Sam Biddle for Gawker in a mea culpa of sorts:

Justine Sacco has a PR job she enjoys now, but she deserves the best and biggest PR job, whatever that may be. Give it all to her.

These articles, while important for entirely different reasons, are missing the bigger issue. They’re looking at a woman against a mob, which is certainly one angle, but I believe a more pressing conversation could have come from this situation. This was a chance to begin a conversation about the mentality of white free-from-consequence privilge. Instead, we seem to be set to perpetuate that privilge.

A day after this happened, back on December 21, 2013, I wrote about this. Some of it will be quoted below. I still stand behind every word I wrote. 

Perpetuating her privilge is why comments coming from white guys like Ronson, Biddle, and Dave Pell claiming, “It was almost all about fun and entertainment,” really piss me off. I’m not going to rail on any of these writers for having blind spots, but I do have a problem with them putting everyone in buckets, and more or less apologizing for her after the fact. What she said was terrible. Yet, the overreaction following has absolutely nothing—nothing—to do with the real issue here: Why it was wrong for a person whose job title included the words senior public relations to ever say that in a public forum.

They may claim, “Of course it was awful! I would never condone anything like that,” and I would believe them. I don’t doubt that they’re good people. That still doesn’t change this attempt (by a PR professional, no less) to whitewash this incident after the fact. To make the top Google search result a positive Justine Sacco story, instead of a critical conversation about race. 

Job well done.

Job well done.

So, as for my question from 14 months ago:

Although she now finds herself without a job, that simply sweeps the issue under the rug. The internet feels like they won. And while someone who probably should not have been in a high ranking position at a huge company like IAC (,,, CollegeHumor, Vimeo, and many more websites you’ve heard of) lost her job, did she — or anyone, for that matter — actually learn anything? 

The answer is a resounding, “No.”

Now, there is absolutely a point to be made by those quoted before. The mob mentality of the internet is downright dangerous. One thing I made sure to be very clear about in my original post was the following:

[She doesn’t deserve] to be torn apart for the downright dumb things [she] said this week. Nothing should condone violence. Anyone threatening Ms. Sacco for her racist remark is just as wrong as she was when she hit “Tweet.”

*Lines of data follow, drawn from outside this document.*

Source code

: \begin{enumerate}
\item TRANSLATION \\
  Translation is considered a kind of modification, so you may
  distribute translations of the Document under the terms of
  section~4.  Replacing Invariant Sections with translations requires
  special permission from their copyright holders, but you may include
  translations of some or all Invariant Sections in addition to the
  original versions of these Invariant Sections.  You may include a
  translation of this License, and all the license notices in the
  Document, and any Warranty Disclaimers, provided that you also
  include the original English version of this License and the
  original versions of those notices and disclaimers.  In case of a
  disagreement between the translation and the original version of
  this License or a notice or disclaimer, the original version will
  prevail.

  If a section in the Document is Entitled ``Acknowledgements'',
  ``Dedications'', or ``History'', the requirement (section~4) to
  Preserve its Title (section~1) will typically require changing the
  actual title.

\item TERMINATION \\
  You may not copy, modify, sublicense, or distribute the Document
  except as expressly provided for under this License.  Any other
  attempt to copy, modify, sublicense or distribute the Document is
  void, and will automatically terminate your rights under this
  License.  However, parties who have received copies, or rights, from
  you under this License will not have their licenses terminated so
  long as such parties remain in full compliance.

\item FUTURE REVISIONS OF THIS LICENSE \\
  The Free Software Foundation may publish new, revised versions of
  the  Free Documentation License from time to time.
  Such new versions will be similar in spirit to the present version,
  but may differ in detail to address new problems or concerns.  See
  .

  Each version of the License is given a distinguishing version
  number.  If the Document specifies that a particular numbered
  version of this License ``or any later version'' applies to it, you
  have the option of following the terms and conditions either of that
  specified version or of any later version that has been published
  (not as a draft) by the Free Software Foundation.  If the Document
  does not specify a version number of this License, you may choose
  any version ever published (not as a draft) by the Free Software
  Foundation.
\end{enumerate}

But I’d argue there’s better causes right under their noses worth calling out than trying to clear the name of Justine Sacco.

No matter how innocent her intent, no matter her family history, no matter the inappropriate response of many (most?), some things have not changed.

Like this:

I have to interview with people like Ms. Sacco if I want a job in communication or marketing … And while it’d be just as wrong of me to generalize every white person in a managerial position at every company, hearing comments like this are harder and harder to digest when I get rejection letter after rejection letter.

This still hasn’t changed:

How am I supposed to feel when I see company websites featuring pictures of their employees and not a single one is black?

Or this:

It’s not about ignoring color, or gender, or sexuality. I know many gay people who are all extremely proud of their sexuality, as they should be, and pretending like their sexuality doesn’t exist is just as unfair.

But most of all:

It’s about understanding that when you surround yourself only with people who look, and talk, and act like you — you can’t pretend to know how someone else feels.

And finally:

Ms. Sacco can delete her Twitter account (and she has) and while she’s currently without a job, I doubt it will be a permanent situation. If over 1.7 million people support Phil Robertson, I’m sure she’ll find at least one who supports her.
But the rest of us can’t change our skin color, or gender, or sexual orientation. And that’s why comments like this are not ok.

We wonder why diversity in tech is almost nonexistent, but then we’re willing to so quickly move on from this. We’re willing to ignore the attitude that shapes the culture that influences the hiring decisions.

She wasn’t doing her best Stephen Colbert impression. She wasn’t writing headlines for The Onion. Instead, she posted a bad joke on her personal Twitter account to only a handful of friends and followers, mixed in between what were completely average, benign tweets.

Am I the only one that finds it dangerous to retroactively file that under “satire”?